Part 4: Convolutional Neural Networks [Draft]

Sait Celebi (celebisait@gmail.com)
Last updated: February 28 2019

"What we observe is not nature itself, but nature exposed to our method of questioning." -- Werner Heisenberg

Introduction

We have built enough classifier to discriminate 2-dimensional points. Let's try to discriminate higher dimensional points. More specifically, let's try to discriminate 28x28 gray-scale images:

These are 28x28 gray-scale images each represents a handwritten digit. It is called The MMNIST Dataset. Here is the Wikipedia entry. The original dataset contains 60,000 train examples, 10,000 test examples. It is fair to say this is one of the most famous Machine Learning dataset of all time.

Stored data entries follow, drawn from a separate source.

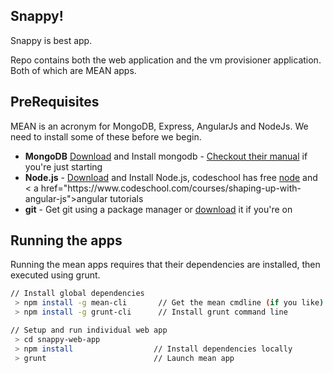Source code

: ## Snappy!
Snappy is best app.

Repo contains both the web application and the vm provisioner application. Both of which are MEAN apps.

## PreRequisites
MEAN is an acronym for MongoDB, Express, AngularJs and NodeJs. We need to install some of these before we begin.

<ul>
<li><strong>MongoDB</strong> <a href="http://www.mongodb.org/downloads">Download</a> and Install mongodb - <a href="http://docs.mongodb.org/manual">Checkout their manual</a> if you're just starting</li>
<li><strong>Node.js</strong> - <a href="http://nodejs.org/download/">Download</a> and Install Node.js, codeschool has free <a href="https://www.codeschool.com/courses/real-time-web-with-node-js">node</a> and < a href="https://www.codeschool.com/courses/shaping-up-with-angular-js">angular</a> tutorials</li>
<li><strong>git</strong> - Get git using a package manager or <a href="http://git-scm.com/downloads">download</a> it if you're on </li>
</ul>

## Running the apps
Running the mean apps requires that their dependencies are installed, then executed using grunt.

```bash
// Install global dependencies
 > npm install -g mean-cli       // Get the mean cmdline (if you like)
 > npm install -g grunt-cli      // Install grunt command line

// Setup and run individual web app
 > cd snappy-web-app
 > npm install       			// Install dependencies locally
 > grunt                        // Launch mean app
```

We can build a simple Deep Neural Network to discriminate these images, however, we are going to learn a new technique, called Convolutional Neural Networks (CNN) in this tutorial. CNNs are being used very commonly in the literature for a variety of problems, and they are initially being used for images with a big success.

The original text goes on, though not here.